Can a regional health insurance scheme that allows citizens of Caricom to access care in centres of excellence in the region work? Well this is one of the questions being considered by the Pan American Health Organisation (PAHO) and Caricom as they try to find solutions to the challenging health situation in Caricom and a sustainable way to funding regional healthcare.
Earlier this week, the region marked the 49th anniversary of Caricom Day, recognised on July 4 each year. Since the Treaty of Chaguaramas was signed in 1973 by Prime Ministers Errol Barrow of Barbados, Forbes Burnham of Guyana, Michael Manley for Jamaica and Dr Eric Williams for T&T, the Caribbean Community has collaborated on many initiatives over the last five decades. The next big project could be health.
Representatives of the Pan American Health Organisation (PAHO) flew into T&T last week holding several meetings with local officials from the Ministry of Health and the University of the West Indies. One of the topics discussed with the health ministry is health financing. The Primary Health Care Performance Initiative simplifies this often complex term as “to how financial resources are used to ensure that the health system can adequately cover the collective health needs of every person.”
The average citizen in T&T pays approximately 47 per cent of the total expenditure that is being spent across the health system. In the Caribbean, public spending on health accounts for approximately 54 per cent of all health expenditures, on average.
Dr Guillermo Sandoval, technical director, Health Financing at PAHO broke it down further. He said, “Out-of-pocket is regressive. It affects the poor, the vulnerable and those with chronic conditions because they need to seek more care. If they have to seek more care and they have to pay out-of-pocket, they might hesitate because they don’t have the money to pay for the services. If they cannot do that because they need to pay for other basic necessities, they will delay care and as a consequence they will have worse outcomes, and eventually, in the aggregate numbers, mortality will be lower in those countries where out-of-pocket is higher.”
Dr Sandoval went further in explaining to the Business Guardian that the relationships associated with health financing can be very complexed and involves the government, employers, informal sectors, the concept of subsidies for those who can’t afford and private health insurance.
“At the end, what we want is to advance universal access and coverage,” he said.
In countries where the health system was already compromised, the pandemic has made health financing even more critical.

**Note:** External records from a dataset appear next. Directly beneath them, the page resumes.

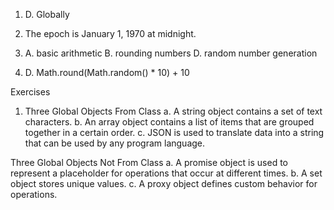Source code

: 1) D. Globally

2) The epoch is January 1, 1970 at midnight.

3) A. basic arithmetic
   B. rounding numbers
   D. random number generation

4) D. Math.round(Math.random() * 10) + 10


Exercises

1) Three Global Objects From Class
  a. A string object contains a set of text characters.
  b. An array object contains a list of items that are grouped together in a certain order.
  c. JSON is used to translate data into a string that can be used by any program language.

  Three Global Objects Not From Class
    a. A promise object is used to represent a placeholder for operations that occur at different times.
    b. A set object stores unique values.
    c. A proxy object defines custom behavior for operations.
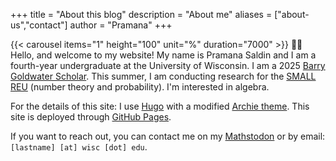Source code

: +++
title = "About this blog"
description = "About me"
aliases = ["about-us","contact"]
author = "Pramana"
+++

{{< carousel items="1" height="100" unit="%" duration="7000" >}}
👋🏽 Hello, and welcome to my website! My name is Pramana Saldin and I am a fourth-year undergraduate at the University of Wisconsin.
I am a 2025 [Barry Goldwater Scholar](https://goldwaterscholarship.gov/). This summer, I am conducting research for the [SMALL REU](https://math.williams.edu/small/) (number theory and probability). I'm interested in algebra.

For the details of this site: I use [Hugo](https://gohugo.io/) with a modified [Archie theme](https://github.com/athul/archie). This site is deployed through [GitHub Pages](https://pages.github.com/).

If you want to reach out, you can contact me on my [Mathstodon](https://mathstodon.xyz/@pramana) or by email: `[lastname] [at] wisc [dot] edu`.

Dr Sandoval further explained, “Public finances or public sources is the largest source of health financing in any country so if governments are now stacked with tons of debt, they cannot continue funding or expanding or even renewing the healthcare system so the fact that the economies were impacted severely; it means less money for governments and it means less money for healthcare. That is the impact we saw with the COVID-19 pandemic.”

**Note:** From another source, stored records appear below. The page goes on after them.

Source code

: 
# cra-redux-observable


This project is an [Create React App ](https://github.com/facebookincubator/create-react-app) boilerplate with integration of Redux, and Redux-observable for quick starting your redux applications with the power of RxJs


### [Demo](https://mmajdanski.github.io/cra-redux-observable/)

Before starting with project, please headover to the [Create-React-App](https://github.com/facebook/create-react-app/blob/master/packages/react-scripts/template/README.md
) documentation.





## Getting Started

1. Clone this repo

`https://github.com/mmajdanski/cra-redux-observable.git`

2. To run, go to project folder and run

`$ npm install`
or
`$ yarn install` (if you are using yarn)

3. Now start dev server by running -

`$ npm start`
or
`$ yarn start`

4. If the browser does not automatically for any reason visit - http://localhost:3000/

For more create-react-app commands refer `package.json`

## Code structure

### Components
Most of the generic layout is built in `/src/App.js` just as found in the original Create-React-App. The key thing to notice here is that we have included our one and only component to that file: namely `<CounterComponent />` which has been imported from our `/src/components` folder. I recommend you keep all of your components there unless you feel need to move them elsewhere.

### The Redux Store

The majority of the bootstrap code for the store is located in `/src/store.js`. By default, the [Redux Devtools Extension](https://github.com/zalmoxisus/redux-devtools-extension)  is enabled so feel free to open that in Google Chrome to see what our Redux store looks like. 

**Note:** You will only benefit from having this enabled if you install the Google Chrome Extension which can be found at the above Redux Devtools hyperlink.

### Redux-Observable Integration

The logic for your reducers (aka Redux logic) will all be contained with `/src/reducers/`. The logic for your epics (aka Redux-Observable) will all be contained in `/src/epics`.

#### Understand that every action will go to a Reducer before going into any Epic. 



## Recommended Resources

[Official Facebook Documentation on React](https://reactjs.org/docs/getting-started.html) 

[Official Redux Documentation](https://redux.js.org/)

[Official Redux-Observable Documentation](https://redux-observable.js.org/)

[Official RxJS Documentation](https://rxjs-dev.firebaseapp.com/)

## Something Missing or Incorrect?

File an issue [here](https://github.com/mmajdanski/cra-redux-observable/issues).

This is where a collaborative effort between Caribbean countries can make healthcare more easily accessible for its citizens. Dr Sandoval admitted conversations surrounding a regional approach or a regional health insurance model have been ongoing “for some time now.”
While he says it will not cover all healthcare services, it can start with the most critical conditions, especially treating patients who cannot be helped in a particular country. “This could be tied with a centre of excellence where you focus a volume of services in certain areas and as a region we come together and produce some sort of insurance model that all countries can participate in order to make it efficient and then with that model we can cover services that are not covered in a country,” Dr Sandoval explained.

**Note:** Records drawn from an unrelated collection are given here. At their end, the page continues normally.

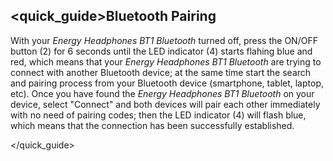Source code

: ## <quick_guide>Bluetooth Pairing

With your *Energy Headphones BT1 Bluetooth* turned off, press the ON/OFF button (2) for 6 seconds until the LED indicator (4) starts flahing blue and red, which means that your *Energy Headphones BT1 Bluetooth* are trying to connect with another Bluetooth device; at the same time start the search and pairing process from your Bluetooth device (smartphone, tablet, laptop, etc). Once you have found the *Energy Headphones BT1 Bluetooth* on your device, select "Connect" and both devices will pair each other immediately with no need of pairing codes; then the LED indicator (4) will flash blue, which means that the connection has been successfully established.

</quick_guide>
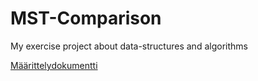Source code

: # MST-Comparison
My exercise project about data-structures and algorithms

[Määrittelydokumentti](https://github.com/rpulkka/MST-Comparison/blob/master/maarittelydokumentti.md)
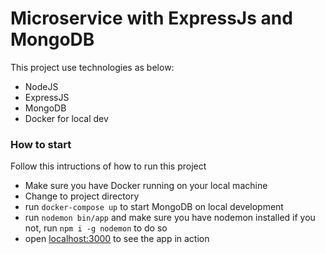 # Microservice with ExpressJs and MongoDB

This project use technologies as below:
- NodeJS
- ExpressJS
- MongoDB
- Docker for local dev

### How to start

Follow this intructions of how to run this project
- Make sure you have Docker running on your local machine
- Change to project directory
- run `docker-compose up` to start MongoDB on local development
- run `nodemon bin/app` and make sure you have nodemon installed if you not, run `npm i -g nodemon` to do so
- open [localhost:3000](http://localhost:3000) to see the app in action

Such a venture will require political will across Caricom. If Caribbean nations are to align themselves with this model, they will be required to participate in funding it, which often requires some to take on a larger burden than others.
However, director, subregional programme coordination Caribbean, Dean Chambliss, said the fragmentation of the healthcare system doesn’t help the region either.
He emphasised, “There is no comprehensive and coherent strategy to provide health services to the public.”
Chambliss added sustainability of health financing is another key questioned that must be answered. “There are many different sources of funding to pay for health services. The government is a major one, certainly individuals, certainly organisations can help to pay for health financing as well so looking at how we pool together these resources and use them most efficiently is a key aspect of health financing and one way to reduce barriers,” Chambliss said.
Coming out of the pandemic, Dr Sandoval says health financing is an important step. “I think it’s an imperative and it has to be done as soon as possible because transformation takes a lot of time and in the meantime people are delaying their care which means they are at risk of worst outcomes including expected life expectancy,” he stated.